◆ INSTRUCTIONS TO FOLLOW:
Starting with the line containing "## 11.3 Hold management" and going on through the line containing "### 11.3.2 Descent clearance", return the lines of the data below exactly, and only those.

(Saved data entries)

*****

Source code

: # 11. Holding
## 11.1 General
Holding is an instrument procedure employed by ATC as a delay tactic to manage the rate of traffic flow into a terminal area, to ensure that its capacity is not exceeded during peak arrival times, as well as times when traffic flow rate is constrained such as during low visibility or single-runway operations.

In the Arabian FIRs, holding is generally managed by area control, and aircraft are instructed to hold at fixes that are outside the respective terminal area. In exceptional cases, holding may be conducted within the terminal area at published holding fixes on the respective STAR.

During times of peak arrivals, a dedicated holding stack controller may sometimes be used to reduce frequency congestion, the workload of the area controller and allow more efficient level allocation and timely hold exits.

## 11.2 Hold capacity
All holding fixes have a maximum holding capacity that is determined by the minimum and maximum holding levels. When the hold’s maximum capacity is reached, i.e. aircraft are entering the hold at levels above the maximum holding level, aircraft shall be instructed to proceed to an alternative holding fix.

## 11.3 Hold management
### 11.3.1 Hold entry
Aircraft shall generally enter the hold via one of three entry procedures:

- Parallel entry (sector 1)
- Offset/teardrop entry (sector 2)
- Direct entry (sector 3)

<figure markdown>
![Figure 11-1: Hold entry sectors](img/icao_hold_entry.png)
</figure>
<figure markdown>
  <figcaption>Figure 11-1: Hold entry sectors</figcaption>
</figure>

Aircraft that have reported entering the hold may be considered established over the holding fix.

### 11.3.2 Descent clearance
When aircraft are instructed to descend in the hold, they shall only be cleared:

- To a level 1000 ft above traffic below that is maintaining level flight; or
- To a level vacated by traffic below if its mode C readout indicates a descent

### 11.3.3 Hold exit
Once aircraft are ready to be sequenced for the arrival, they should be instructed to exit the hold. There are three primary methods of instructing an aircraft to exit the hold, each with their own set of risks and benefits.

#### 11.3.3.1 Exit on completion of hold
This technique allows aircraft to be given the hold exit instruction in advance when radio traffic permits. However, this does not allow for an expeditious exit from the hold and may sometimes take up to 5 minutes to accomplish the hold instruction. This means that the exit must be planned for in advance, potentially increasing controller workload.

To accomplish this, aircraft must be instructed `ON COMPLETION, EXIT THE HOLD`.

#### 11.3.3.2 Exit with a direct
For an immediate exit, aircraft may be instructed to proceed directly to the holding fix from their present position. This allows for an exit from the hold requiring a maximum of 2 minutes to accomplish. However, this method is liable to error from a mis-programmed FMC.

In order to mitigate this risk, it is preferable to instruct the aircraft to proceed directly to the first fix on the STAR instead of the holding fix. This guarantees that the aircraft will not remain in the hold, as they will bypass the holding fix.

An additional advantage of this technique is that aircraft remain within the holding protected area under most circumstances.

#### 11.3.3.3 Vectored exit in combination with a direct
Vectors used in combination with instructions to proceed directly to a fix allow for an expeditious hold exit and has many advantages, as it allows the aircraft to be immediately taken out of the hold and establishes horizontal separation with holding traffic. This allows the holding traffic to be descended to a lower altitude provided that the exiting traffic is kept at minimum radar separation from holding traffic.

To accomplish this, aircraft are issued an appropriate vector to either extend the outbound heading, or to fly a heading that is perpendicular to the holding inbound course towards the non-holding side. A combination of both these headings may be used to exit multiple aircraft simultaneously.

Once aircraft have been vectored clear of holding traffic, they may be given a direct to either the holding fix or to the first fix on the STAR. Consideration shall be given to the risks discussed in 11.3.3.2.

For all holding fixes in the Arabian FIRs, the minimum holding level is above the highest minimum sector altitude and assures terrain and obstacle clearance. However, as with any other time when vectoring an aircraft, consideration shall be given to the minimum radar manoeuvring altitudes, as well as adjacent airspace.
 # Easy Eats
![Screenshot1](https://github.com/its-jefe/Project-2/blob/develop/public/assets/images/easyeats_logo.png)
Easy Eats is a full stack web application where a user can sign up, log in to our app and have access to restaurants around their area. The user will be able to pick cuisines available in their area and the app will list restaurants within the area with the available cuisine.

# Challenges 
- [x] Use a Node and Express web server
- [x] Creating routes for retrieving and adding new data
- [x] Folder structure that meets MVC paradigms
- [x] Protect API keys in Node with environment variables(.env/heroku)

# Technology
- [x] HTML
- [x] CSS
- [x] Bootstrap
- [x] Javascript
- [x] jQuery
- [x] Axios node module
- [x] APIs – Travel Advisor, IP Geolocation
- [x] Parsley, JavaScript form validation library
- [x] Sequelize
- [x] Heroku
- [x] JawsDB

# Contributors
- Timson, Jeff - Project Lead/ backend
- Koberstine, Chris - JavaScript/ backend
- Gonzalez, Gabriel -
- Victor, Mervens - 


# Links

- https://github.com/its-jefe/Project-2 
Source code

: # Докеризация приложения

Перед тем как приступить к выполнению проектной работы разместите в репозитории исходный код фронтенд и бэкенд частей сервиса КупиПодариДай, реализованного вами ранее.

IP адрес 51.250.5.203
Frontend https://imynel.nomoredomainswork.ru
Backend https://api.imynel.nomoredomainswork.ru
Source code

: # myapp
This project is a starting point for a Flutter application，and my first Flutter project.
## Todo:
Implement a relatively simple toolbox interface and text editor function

*****

◆ ANSWER TO THIS TASK:
## 11.3 Hold management
### 11.3.1 Hold entry
Aircraft shall generally enter the hold via one of three entry procedures:

- Parallel entry (sector 1)
- Offset/teardrop entry (sector 2)
- Direct entry (sector 3)

<figure markdown>
![Figure 11-1: Hold entry sectors](img/icao_hold_entry.png)
</figure>
<figure markdown>
  <figcaption>Figure 11-1: Hold entry sectors</figcaption>
</figure>

Aircraft that have reported entering the hold may be considered established over the holding fix.

### 11.3.2 Descent clearance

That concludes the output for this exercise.